До весны мы жили в маточной все порознь, каждый при своей матери, только изредка, когда снег на крышах варков стал уже таять от солнца, нас с матерями стали выпускать на широкий двор, устланный свежей соломой. Тут в первый раз я узнал всех своих родных, близких и дальних. Тут из разных дверей я видел, как выходили с своими сосунками все знаменитые кобылы того времени. Тут была старая Голанка, Мушка – Сметанкина дочь, Краснуха, верховая Доброхотиха, все знаменитости того времени, все собирались тут с своими сосунками, похаживали по солнышку, катались по свежей соломе и обнюхивали друг друга, как и простые лошади. Вид этого варка, наполненного красавицами того времени, я не могу забыть до сих пор. Вам странно думать и верить, что и я был молод и резов, но это так было. Тут была эта самая Вязопуриха, тогда еще годовалым стригунчиком – милой, веселой и резвой лошадкой; но, не в обиду будь ей сказано, несмотря на то, что она редкостью по крови теперь считается между вами, тогда она была из худших лошадей того приплода. Она сама вам подтвердит это.

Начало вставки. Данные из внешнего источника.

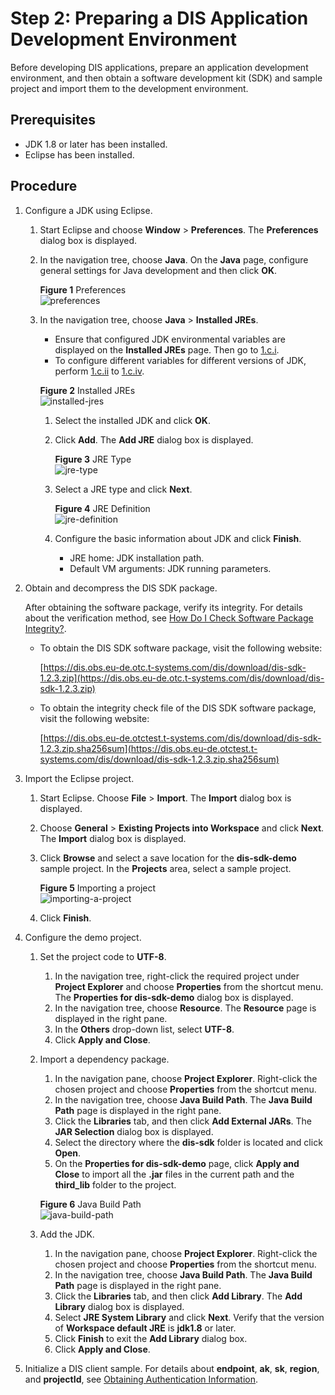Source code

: # Step 2: Preparing a DIS Application Development Environment<a name="dis_01_0602"></a>

Before developing DIS applications, prepare an application development environment, and then obtain a software development kit \(SDK\) and sample project and import them to the development environment.

## Prerequisites<a name="section31291646"></a>

-   JDK 1.8 or later has been installed.
-   Eclipse has been installed.

## Procedure<a name="section13189358"></a>

1.  Configure a JDK using Eclipse.
    1.  Start Eclipse and choose  **Window**  \>  **Preferences**. The  **Preferences**  dialog box is displayed.
    2.  In the navigation tree, choose  **Java**. On the  **Java**  page, configure general settings for Java development and then click  **OK**. 

        **Figure  1**  Preferences<a name="fig37124028152333"></a>  
        ![](figures/preferences.png "preferences")

    3.  In the navigation tree, choose  **Java**  \>  **Installed JREs**.

        -   Ensure that configured JDK environmental variables are displayed on the  **Installed JREs**  page. Then go to  [1.c.i](#li12377149194529).
        -   To configure different variables for different versions of JDK, perform  [1.c.ii](#li40268681153416)  to  [1.c.iv](#li6851708153416).

        **Figure  2**  Installed JREs<a name="fig6650071152523"></a>  
        ![](figures/installed-jres.png "installed-jres")

        1.  <a name="li12377149194529"></a>Select the installed JDK and click  **OK**.
        2.  <a name="li40268681153416"></a>Click  **Add**. The  **Add JRE**  dialog box is displayed. 

            **Figure  3**  JRE Type<a name="fig2154153153416"></a>  
            ![](figures/jre-type.png "jre-type")

        3.  Select a JRE type and click  **Next**.

            **Figure  4**  JRE Definition<a name="fig62331347153416"></a>  
            ![](figures/jre-definition.png "jre-definition")

        4.  <a name="li6851708153416"></a>Configure the basic information about JDK and click  **Finish**.
            -   JRE home: JDK installation path.
            -   Default VM arguments: JDK running parameters.


2.  Obtain and decompress the DIS SDK package.

    After obtaining the software package, verify its integrity. For details about the verification method, see  [How Do I Check Software Package Integrity?](how-do-i-check-software-package-integrity.md).

    -   To obtain the DIS SDK software package, visit the following website:

        [https://dis.obs.eu-de.otc.t-systems.com/dis/download/dis-sdk-1.2.3.zip](https://dis.obs.eu-de.otc.t-systems.com/dis/download/dis-sdk-1.2.3.zip)

    -   To obtain the integrity check file of the DIS SDK software package, visit the following website:

        [https://dis.obs.eu-de.otctest.t-systems.com/dis/download/dis-sdk-1.2.3.zip.sha256sum](https://dis.obs.eu-de.otctest.t-systems.com/dis/download/dis-sdk-1.2.3.zip.sha256sum)

3.  Import the Eclipse project.
    1.  Start Eclipse. Choose  **File**  \>  **Import**. The  **Import**  dialog box is displayed.

    1.  Choose  **General**  \>  **Existing Projects into Workspace**  and click  **Next**. The  **Import**  dialog box is displayed.
    2.  Click  **Browse**  and select a save location for the  **dis-sdk-demo**  sample project. In the  **Projects**  area, select a sample project.

        **Figure  5**  Importing a project<a name="f23cd224614d04888bfa7c759107662f3"></a>  
        ![](figures/importing-a-project.png "importing-a-project")

    3.  Click  **Finish**.

4.  Configure the demo project.
    1.  Set the project code to  **UTF-8**.
        1.  In the navigation tree, right-click the required project under  **Project Explorer**  and choose  **Properties**  from the shortcut menu. The  **Properties for dis-sdk-demo**  dialog box is displayed.
        2.  In the navigation tree, choose  **Resource**. The  **Resource**  page is displayed in the right pane.
        3.  In the  **Others**  drop-down list, select  **UTF-8**.
        4.  Click  **Apply and Close**.

    2.  Import a dependency package.

        1.  In the navigation pane, choose  **Project Explorer**. Right-click the chosen project and choose **Properties**  from the shortcut menu.
        2.  In the navigation tree, choose  **Java Build Path**. The  **Java Build Path**  page is displayed in the right pane.
        3.  Click the  **Libraries**  tab, and then click  **Add External JARs**. The  **JAR Selection**  dialog box is displayed.
        4.  Select the directory where the  **dis-sdk**  folder is located and click  **Open**.
        5.  On the  **Properties for dis-sdk-demo**  page, click  **Apply and Close**  to import all the  **.jar**  files in the current path and the  **third\_lib**  folder to the project.

        **Figure  6**  Java Build Path<a name="fig1824213232316"></a>  
        ![](figures/java-build-path.png "java-build-path")

    3.  Add the JDK.
        1.  In the navigation pane, choose  **Project Explorer**. Right-click the chosen project and choose **Properties**  from the shortcut menu.
        2.  In the navigation tree, choose  **Java Build Path**. The  **Java Build Path**  page is displayed in the right pane.
        3.  Click the  **Libraries**  tab, and then click  **Add Library**. The  **Add Library**  dialog box is displayed.
        4.  Select  **JRE System Library**  and click  **Next**. Verify that the version of  **Workspace default JRE**  is  **jdk1.8**  or later.
        5.  Click  **Finish**  to exit the  **Add Library**  dialog box.
        6.  Click  **Apply and Close**.

5.  Initialize a DIS client sample. For details about  **endpoint**,  **ak**,  **sk**,  **region**, and  **projectId**, see  [Obtaining Authentication Information](obtaining-authentication-information.md).

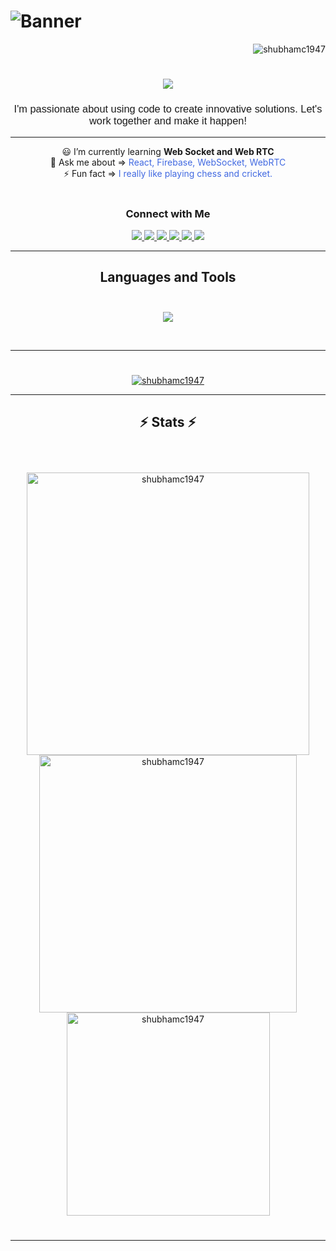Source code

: 
  <h1>
    <img
      src="https://i.pinimg.com/originals/45/2a/f3/452af39e8f2977f5b5b4e3d10c5475cb.gif"
      alt="Banner"
      class="banner"
  />
  </h1>

<p align="right">
  <img
    src="https://visitcount.itsvg.in/api?id=shubhamc1947&icon=0&color=0"
    alt="shubhamc1947"
  />
</p>

<h1 align="center">
  <img
    src="https://readme-typing-svg.herokuapp.com?font=Segoe+UI+Bold&size=35&duration=3000&pause=500&center=true&vCenter=true&random=false&width=500&height=70&lines=Hi+There!+%F0%9F%91%8B;I'm+Shubham"
  />
</h1>
<h3
  align="center"
  style="font-family: Arial, Helvetica, sans-serif; font-weight: 400"
>
  I'm passionate about using code to create innovative solutions. Let's work
  together and make it happen!
</h3>
<hr />

<div  align="center" style="font-weight: 400">
        😃 I’m currently learning <strong>Web Socket and Web RTC</strong><br>
        💬 Ask me about => <span style="color: royalblue;">React, Firebase, WebSocket, WebRTC</span><br>
        ⚡ Fun fact => <span style="color: royalblue;">I really like playing chess and cricket.</span>
    </div>
</div>

<h1> </h1>
<div align="center">
    <h3> Connect with Me </h3>
  <a href="mailto:shubhamchat224122@gmail.com">
   <img src="https://img.shields.io/badge/Gmail-D14836?style=for-the-badge&logo=gmail&logoColor=white" target="_blank"/>
 </a>
 <a href="https://www.linkedin.com/in/shubhamchat03/" target="_blank">
   <img src="https://img.shields.io/badge/LinkedIn-0077B5?style=for-the-badge&logo=linkedin&logoColor=white" target="_blank"/>
 </a>
 <a href="https://x.com/shubham_1947" target="_blank">
    <img src="https://img.shields.io/badge/Twitter-d5d5d5?style=for-the-badge&logo=x&logoColor=0A0209" target="_blank"/>
 </a> 
 <a href="https://dev.to/shubhamc1947" target="_blank">
    <img src="https://img.shields.io/badge/dev.to-d5d5d5?style=for-the-badge&logo=devdotto&logoColor=0A0209" target="_blank"/>
 </a>
 <a href="https://www.codechef.com/users/shubham_1947" target="_blank">
    <img src="https://img.shields.io/badge/-CodeChef-5B4638?style=for-the-badge&logo=CodeChef&logoColor=white" target="_blank"/>
 </a>
 <a href="https://www.leetcode.com/shubham_1947" target="_blank">
    <img src="https://img.shields.io/badge/-LeetCode-FFA116?style=for-the-badge&logo=LeetCode&logoColor=black" target="_blank"/>
 </a>
</div>
<hr />

<h2 align="center">
  Languages and Tools <br />
  <br />
</h2>

<p align="center">
  <a href="https://skillicons.dev">
    <img
      src="https://skillicons.dev/icons?i=c,cpp,java,html,css,bootstrap,js,php,mysql,cs,nodejs,react,matlab,eclipse,figma,git,github,netlify,vim,notion,arduino,linux,kali,ubuntu,bash,powershell,vscode,mongodb,mysql,tailwind,ts,devto,discord,express,figma,git,github,postman,redux,sass,visualstudio,vite,vscode,py,fastapi"
    />
  </a>
</p>

<br />
<hr /> 



<h1></h1>
<p align="center">
  <a href="https://github-profile-trophy.vercel.app/?username=shubhamc1947&theme=onedark&no-frame=false&no-bg=true&margin-w=4&row=2&column=-1">
    <img src="https://github-profile-trophy.vercel.app/?username=shubhamc1947&theme=onedark&no-frame=false&no-bg=true&margin-w=4&row=2&column=-1" alt="shubhamc1947" />
  </a>
</p>
<hr/>


<h2 align="center">⚡ Stats ⚡<br> <br/> </h2>
<br>
<div align=center>
  <img width=452  src="https://github-readme-streak-stats.herokuapp.com/?user=shubhamc1947&theme=dark&hide_border=false" alt="shubhamc1947" />

  <img width=412  src="https://github-readme-stats.vercel.app/api?username=shubhamc1947&theme=dark&hide_border=false&include_all_commits=false&count_private=false" alt="shubhamc1947" style="vertical-align: top;" />
<br>
<img width=325 align="center" src="https://github-readme-stats.vercel.app/api/top-langs/?username=shubhamc1947&theme=dark&hide_border=false&include_all_commits=false&count_private=false&layout=compact" alt="shubhamc1947" />
<h1></h1>
</div>
<hr/>
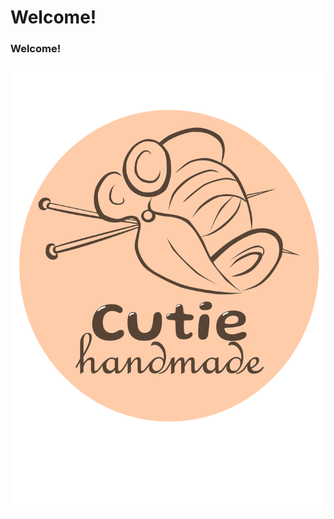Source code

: # Welcome!
### Welcome!
![Image alt](https://github.com/pinkuspaekus/forget-me-not/raw/main/Alfch-01.png)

Пестрота моя, так не нравившаяся людям, чрезвычайно понравилась всем лошадям; все окружили меня, любовались и заигрывали со мною. Я начал уже забывать слова людей о моей пестроте и чувствовал себя счастливым. Но скоро я узнал первое горе в моей жизни, и причиной его была мать. Когда уже начало таять, воробьи чирикали под навесом и в воздухе сильнее начала чувствоваться весна, мать моя стала переменяться в обращении со мною. Весь нрав ее изменился; то она вдруг без всякой причины начинала играть, бегая по двору, что совершенно не шло к ее почтенному возрасту; то задумывалась и начинала ржать; то кусала и брыкала в своих сестер-кобыл; то начинала обнюхивать меня и недовольно фыркать; то, выходя на солнце, клала свою голову чрез плечо своей двоюродной сестре Купчихе и долго задумчиво чесала ей спину и отталкивала меня от сосков. Один раз пришел конюший, велел надеть на нее недоуздок, – и ее повели из денника. Она заржала, я откликнулся ей и бросился за нею; но она и не оглянулась на меня. Конюх Тарас схватил меня в охапку, в то время как затворяли дверь за выведенной матерью. Я рванулся, сбил конюха в солому, – но дверь была заперта, и я только слышал все удалявшееся ржание матери. И в ржании этом я уже не слышал призыва, а слышал другое выражение. На ее голос далеко отозвался могущественный голос, как я после узнал, Доброго первого, который с двумя конюхами но сторонам шел на свидание с моею матерью. Я не помню, как вышел Тарас из моего денника: мне было слишком грустно. Я чувствовал, что навсегда потерял любовь своей матери. И все оттого, что я пегий, думал я, вспоминая слова людей о своей шерсти, и такое зло меня взяло, что я стал биться об стены денника головой и коленами – и бился до тех пор, пока не вспотел и не остановился в изнеможении.
Через несколько времени мать вернулась ко мне. Я слышал, как она рысцой и непривычным ходом подбегала к нашему деннику, по коридору. Ей отворили дверь, я не узнал ее, как она помолодела и похорошела. Она обнюхала меня, фыркнула и начала гоготать. По всему выражению ее я видел, что она меня не любила. Она рассказывала мне про красоту Доброго и про свою любовь к нему. Свидания эти продолжались, и между мною и матерью отношения становились холоднее и холоднее.
Скоро нас выпустили на траву. С этой поры я узнал новые радости, которые мне заменили потерю любви моей матери. У меня были подруги и товарищи, мы вместе учились есть траву, ржать также, как и большие, и, подняв хвосты, скакать кругами вокруг своих матерей. Это было счастливое время. Мне все прощалось, все меня любили, любовались мною и снисходительно смотрели на все, что бы я ни сделал. Это продолжалось недолго. Тут скоро случилось со мной ужасное. – Мерин вздохнул тяжело-тяжело и пошел прочь от лошадей.
Заря уже давно занялась. Заскрипели ворота, вошел Нестор. Лошади разошлись. Табунщик оправил седло на мерине и выгнал табун.